China and Pakistan -- after the initial euphoria over the Taliban victory in Afghanistan -– have an immediate challenge: protection of the $60 billion China-Pakistan Economic Corridor (CPEC). And Beijing is primarily dependent on Pakistan for this.
But as the Taliban freed all 4000 Tehrik-e-Taliban Pakistan (TTP) fighters, responsible for several killings of civilians and security forces since 2007, besides the ghastly attack at Peshawar Army Public School that leftover 130 school children and staff members dead, concerns for Islamabad have risen.
According to Global Times, analysts have warned that the "unrests in Afghanistan could provide a hotbed for terrorists targeting China's Xinjiang and its interests overseas including the CPEC projects, "where enhanced communication and coordination between China and Pakistan is required to tackle potential threats."

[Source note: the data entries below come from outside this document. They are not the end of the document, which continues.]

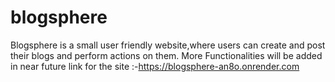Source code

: # blogsphere
Blogsphere is a small user friendly website,where users can create and post their blogs and perform actions on them.
More Functionalities will be added in near future 
link for the site :-https://blogsphere-an8o.onrender.com
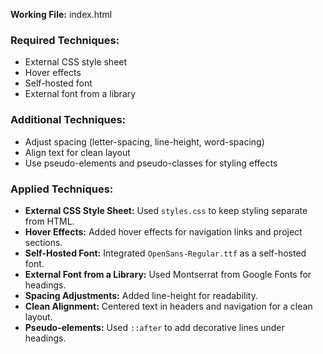 **Working File:** index.html

### Required Techniques:
- External CSS style sheet
- Hover effects
- Self-hosted font
- External font from a library

### Additional Techniques:
- Adjust spacing (letter-spacing, line-height, word-spacing)
- Align text for clean layout
- Use pseudo-elements and pseudo-classes for styling effects

### Applied Techniques:
- **External CSS Style Sheet:** Used `styles.css` to keep styling separate from HTML.
- **Hover Effects:** Added hover effects for navigation links and project sections.
- **Self-Hosted Font:** Integrated `OpenSans-Regular.ttf` as a self-hosted font.
- **External Font from a Library:** Used Montserrat from Google Fonts for headings.
- **Spacing Adjustments:** Added line-height for readability.
- **Clean Alignment:** Centered text in headers and navigation for a clean layout.
- **Pseudo-elements:** Used `::after` to add decorative lines under headings.
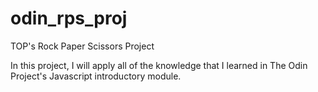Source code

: # odin_rps_proj
TOP's Rock Paper Scissors Project

In this project, I will apply all of the knowledge that I learned in The Odin Project's Javascript introductory module.
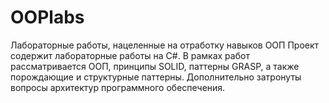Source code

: # OOPlabs
Лабораторные работы, нацеленные на отработку навыков ООП
Проект содержит лабораторные работы на C#. В рамках работ рассматривается ООП,  принципы SOLID, паттерны GRASP, а также порождающие и структурные паттерны. Дополнительно затронуты вопросы архитектур программного обеспечения.
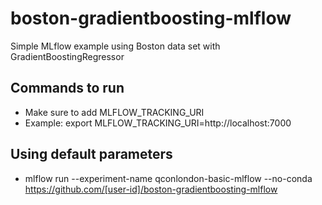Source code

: # boston-gradientboosting-mlflow
Simple MLflow example using Boston data set with GradientBoostingRegressor

## Commands to run
* Make sure to add MLFLOW_TRACKING_URI
* Example: export MLFLOW_TRACKING_URI=http://localhost:7000

## Using default parameters
* mlflow run --experiment-name qconlondon-basic-mlflow  --no-conda https://github.com/[user-id]/boston-gradientboosting-mlflow 
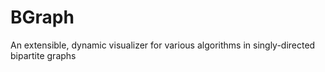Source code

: BGraph
======

An extensible, dynamic visualizer for various algorithms in singly-directed bipartite graphs
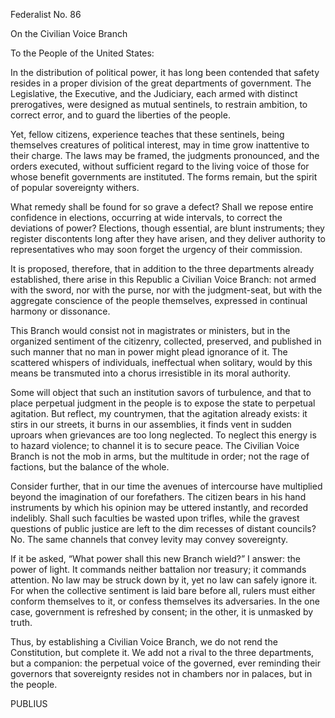Federalist No. 86

On the Civilian Voice Branch

To the People of the United States:

In the distribution of political power, it has long been contended that safety resides in a proper division of the great departments of government. The Legislative, the Executive, and the Judiciary, each armed with distinct prerogatives, were designed as mutual sentinels, to restrain ambition, to correct error, and to guard the liberties of the people.

Yet, fellow citizens, experience teaches that these sentinels, being themselves creatures of political interest, may in time grow inattentive to their charge. The laws may be framed, the judgments pronounced, and the orders executed, without sufficient regard to the living voice of those for whose benefit governments are instituted. The forms remain, but the spirit of popular sovereignty withers.

What remedy shall be found for so grave a defect? Shall we repose entire confidence in elections, occurring at wide intervals, to correct the deviations of power? Elections, though essential, are blunt instruments; they register discontents long after they have arisen, and they deliver authority to representatives who may soon forget the urgency of their commission.

It is proposed, therefore, that in addition to the three departments already established, there arise in this Republic a Civilian Voice Branch: not armed with the sword, nor with the purse, nor with the judgment-seat, but with the aggregate conscience of the people themselves, expressed in continual harmony or dissonance.

This Branch would consist not in magistrates or ministers, but in the organized sentiment of the citizenry, collected, preserved, and published in such manner that no man in power might plead ignorance of it. The scattered whispers of individuals, ineffectual when solitary, would by this means be transmuted into a chorus irresistible in its moral authority.

Some will object that such an institution savors of turbulence, and that to place perpetual judgment in the people is to expose the state to perpetual agitation. But reflect, my countrymen, that the agitation already exists: it stirs in our streets, it burns in our assemblies, it finds vent in sudden uproars when grievances are too long neglected. To neglect this energy is to hazard violence; to channel it is to secure peace. The Civilian Voice Branch is not the mob in arms, but the multitude in order; not the rage of factions, but the balance of the whole.

Consider further, that in our time the avenues of intercourse have multiplied beyond the imagination of our forefathers. The citizen bears in his hand instruments by which his opinion may be uttered instantly, and recorded indelibly. Shall such faculties be wasted upon trifles, while the gravest questions of public justice are left to the dim recesses of distant councils? No. The same channels that convey levity may convey sovereignty.

If it be asked, “What power shall this new Branch wield?” I answer: the power of light. It commands neither battalion nor treasury; it commands attention. No law may be struck down by it, yet no law can safely ignore it. For when the collective sentiment is laid bare before all, rulers must either conform themselves to it, or confess themselves its adversaries. In the one case, government is refreshed by consent; in the other, it is unmasked by truth.

Thus, by establishing a Civilian Voice Branch, we do not rend the Constitution, but complete it. We add not a rival to the three departments, but a companion: the perpetual voice of the governed, ever reminding their governors that sovereignty resides not in chambers nor in palaces, but in the people.

PUBLIUS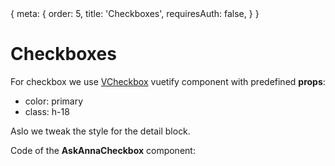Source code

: <route>
{
  meta: {
    order: 5,
    title: 'Checkboxes',
    requiresAuth: false,
  }
}
</route>
<script setup>
import AskAnnaExample from '../../components/AskAnnaExample.vue'
import TheHighlight from '/src/components/highlight/TheHighlight.vue'
import AskAnnaCheckbox from '/src/components/AskAnna/AskAnnaCheckbox.vue?raw'
</script>

# Checkboxes

For checkbox we use [VCheckbox](https://vuetifyjs.com/en/components/checkboxes/#checkboxes) vuetify component with predefined **props**:
 - color: primary
 - class: h-18

 Aslo we tweak the style for the detail block.

<div class="not-prose  pb-10">
<span>Code of the <strong>AskAnnaCheckbox</strong> component:</span>
  <TheHighlight
      readonly
      :languageName="'js'"
      :value="AskAnnaCheckbox"
  />
</div>
  
<AskAnnaExample file="checkboxes/ExampleCheckbox"  title="Default checkbox"/>

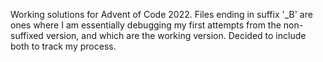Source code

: Working solutions for Advent of Code 2022. Files ending in suffix '_B' are ones where I am essentially debugging my first attempts from the non-suffixed version, and which are the working version. Decided to include both to track my process.
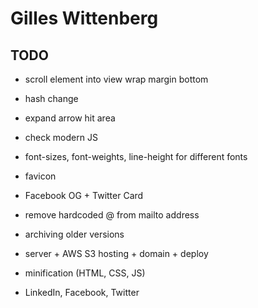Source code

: # Gilles Wittenberg

## TODO
- scroll element into view wrap margin bottom
- hash change
- expand arrow hit area
- check modern JS
- font-sizes, font-weights, line-height for different fonts 
- favicon
- Facebook OG + Twitter Card
- remove hardcoded @ from mailto address
- archiving older versions
- server + AWS S3 hosting + domain + deploy
- minification (HTML, CSS, JS)

- LinkedIn, Facebook, Twitter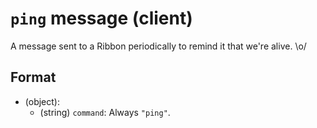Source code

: # `ping` message (client)

A message sent to a Ribbon periodically to remind it that we're alive. \o/

## Format

* (object):
    * (string) `command`: Always `"ping"`.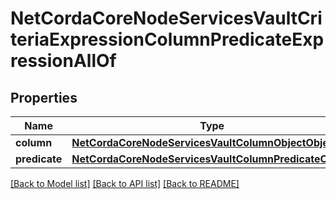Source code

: # NetCordaCoreNodeServicesVaultCriteriaExpressionColumnPredicateExpressionAllOf

## Properties
Name | Type | Description | Notes
------------ | ------------- | ------------- | -------------
**column** | [**NetCordaCoreNodeServicesVaultColumnObjectObject**](NetCordaCoreNodeServicesVaultColumnObjectObject.md) |  | [optional] 
**predicate** | [**NetCordaCoreNodeServicesVaultColumnPredicateObject**](NetCordaCoreNodeServicesVaultColumnPredicateObject.md) |  | [optional] 

[[Back to Model list]](../README.md#documentation-for-models) [[Back to API list]](../README.md#documentation-for-api-endpoints) [[Back to README]](../README.md)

At a time when China was hoping to expand the CPEC further into Afghanistan, challenges for Pakistan have increased. Expansion of the CPEC would depend on how stable Afghanistan is under Taliban rule. "The far more likely outcome, however, is renewed instability that could threaten Chinese investments in Pakistan under CPEC," Elizabeth Threlkeld – senior fellow and deputy director of the South Asia Program at the Stimson Center told the Diplomat in an interview.
On August 20, a bomb blast in the Gwadar area in Balochistan killed two Pakistani children but was targeted at the Chinese. In July, a bomb blast inside a bus near the Dasu hydropower project killed at least 13 people including nine Chinese nationals. Prior to this, a bomb blast at an upmarket hotel at Quetta stumped China as well as Pakistan. Reports suggested that the attack was targeted at the Chinese ambassador, who was in the city at that time.
While several reports have suggested that Chinese investments into the CPEC projects have been slowing down, the Chinese authorities have denied any deviation from the plan.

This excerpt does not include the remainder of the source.